[WHAT NEEDS TO BE DONE]:
Transcribe, exactly and in full, every record shown below, while omitting its images.

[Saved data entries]
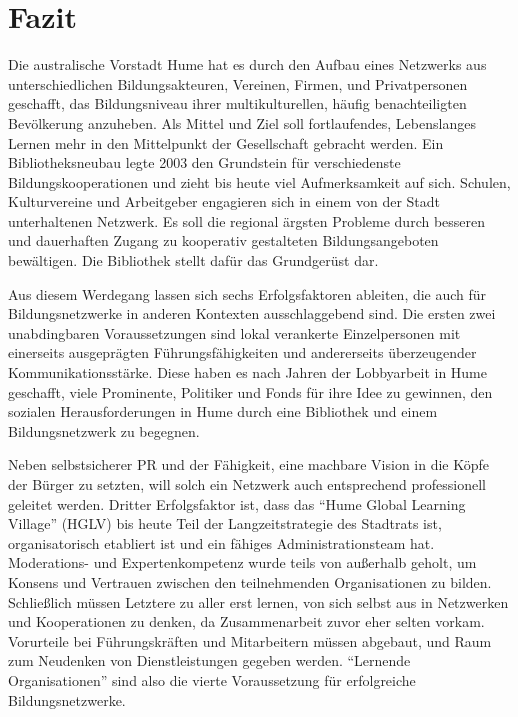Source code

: \documentclass[a4paper,
fontsize=11pt,
oneside,
numbers=noperiodatend,
parskip=half-,
bibliography=totoc,
final
]{scrartcl}
\begin{document}
\hypertarget{fazit}{%
\section*{Fazit}\label{fazit}}

Die australische Vorstadt Hume hat es durch den Aufbau eines Netzwerks
aus unterschiedlichen Bildungsakteuren, Vereinen, Firmen, und
Privatpersonen geschafft, das Bildungsniveau ihrer multikulturellen,
häufig benachteiligten Bevölkerung anzuheben. Als Mittel und Ziel soll
fortlaufendes, Lebenslanges Lernen mehr in den Mittelpunkt der
Gesellschaft gebracht werden. Ein Bibliotheksneubau legte 2003 den
Grundstein für verschiedenste Bildungskooperationen und zieht bis heute
viel Aufmerksamkeit auf sich. Schulen, Kulturvereine und Arbeitgeber
engagieren sich in einem von der Stadt unterhaltenen Netzwerk. Es soll
die regional ärgsten Probleme durch besseren und dauerhaften Zugang zu
kooperativ gestalteten Bildungsangeboten bewältigen. Die Bibliothek
stellt dafür das Grundgerüst dar.

Aus diesem Werdegang lassen sich sechs Erfolgsfaktoren ableiten, die
auch für Bildungsnetzwerke in anderen Kontexten ausschlaggebend sind.
Die ersten zwei unabdingbaren Voraussetzungen sind lokal verankerte
Einzelpersonen mit einerseits ausgeprägten Führungsfähigkeiten und
andererseits überzeugender Kommunikationsstärke. Diese haben es nach
Jahren der Lobbyarbeit in Hume geschafft, viele Prominente, Politiker
und Fonds für ihre Idee zu gewinnen, den sozialen Herausforderungen in
Hume durch eine Bibliothek und einem Bildungsnetzwerk zu begegnen.

Neben selbstsicherer PR und der Fähigkeit, eine machbare Vision in die
Köpfe der Bürger zu setzten, will solch ein Netzwerk auch entsprechend
professionell geleitet werden. Dritter Erfolgsfaktor ist, dass das
\enquote{Hume Global Learning Village} (HGLV) bis heute Teil der
Langzeitstrategie des Stadtrats ist, organisatorisch etabliert ist und
ein fähiges Administrationsteam hat. Moderations- und Expertenkompetenz
wurde teils von außerhalb geholt, um Konsens und Vertrauen zwischen den
teilnehmenden Organisationen zu bilden. Schließlich müssen Letztere zu
aller erst lernen, von sich selbst aus in Netzwerken und Kooperationen
zu denken, da Zusammenarbeit zuvor eher selten vorkam. Vorurteile bei
Führungskräften und Mitarbeitern müssen abgebaut, und Raum zum Neudenken
von Dienstleistungen gegeben werden. \enquote{Lernende Organisationen}
sind also die vierte Voraussetzung für erfolgreiche Bildungsnetzwerke.
\end{document}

[EXERCISE RESPONSE]:
Source code

: \documentclass[a4paper,
fontsize=11pt,
oneside,
numbers=noperiodatend,
parskip=half-,
bibliography=totoc,
final
]{scrartcl}
\begin{document}
\hypertarget{fazit}{%
\section*{Fazit}\label{fazit}}

Die australische Vorstadt Hume hat es durch den Aufbau eines Netzwerks
aus unterschiedlichen Bildungsakteuren, Vereinen, Firmen, und
Privatpersonen geschafft, das Bildungsniveau ihrer multikulturellen,
häufig benachteiligten Bevölkerung anzuheben. Als Mittel und Ziel soll
fortlaufendes, Lebenslanges Lernen mehr in den Mittelpunkt der
Gesellschaft gebracht werden. Ein Bibliotheksneubau legte 2003 den
Grundstein für verschiedenste Bildungskooperationen und zieht bis heute
viel Aufmerksamkeit auf sich. Schulen, Kulturvereine und Arbeitgeber
engagieren sich in einem von der Stadt unterhaltenen Netzwerk. Es soll
die regional ärgsten Probleme durch besseren und dauerhaften Zugang zu
kooperativ gestalteten Bildungsangeboten bewältigen. Die Bibliothek
stellt dafür das Grundgerüst dar.

Aus diesem Werdegang lassen sich sechs Erfolgsfaktoren ableiten, die
auch für Bildungsnetzwerke in anderen Kontexten ausschlaggebend sind.
Die ersten zwei unabdingbaren Voraussetzungen sind lokal verankerte
Einzelpersonen mit einerseits ausgeprägten Führungsfähigkeiten und
andererseits überzeugender Kommunikationsstärke. Diese haben es nach
Jahren der Lobbyarbeit in Hume geschafft, viele Prominente, Politiker
und Fonds für ihre Idee zu gewinnen, den sozialen Herausforderungen in
Hume durch eine Bibliothek und einem Bildungsnetzwerk zu begegnen.

Neben selbstsicherer PR und der Fähigkeit, eine machbare Vision in die
Köpfe der Bürger zu setzten, will solch ein Netzwerk auch entsprechend
professionell geleitet werden. Dritter Erfolgsfaktor ist, dass das
\enquote{Hume Global Learning Village} (HGLV) bis heute Teil der
Langzeitstrategie des Stadtrats ist, organisatorisch etabliert ist und
ein fähiges Administrationsteam hat. Moderations- und Expertenkompetenz
wurde teils von außerhalb geholt, um Konsens und Vertrauen zwischen den
teilnehmenden Organisationen zu bilden. Schließlich müssen Letztere zu
aller erst lernen, von sich selbst aus in Netzwerken und Kooperationen
zu denken, da Zusammenarbeit zuvor eher selten vorkam. Vorurteile bei
Führungskräften und Mitarbeitern müssen abgebaut, und Raum zum Neudenken
von Dienstleistungen gegeben werden. \enquote{Lernende Organisationen}
sind also die vierte Voraussetzung für erfolgreiche Bildungsnetzwerke.
\end{document}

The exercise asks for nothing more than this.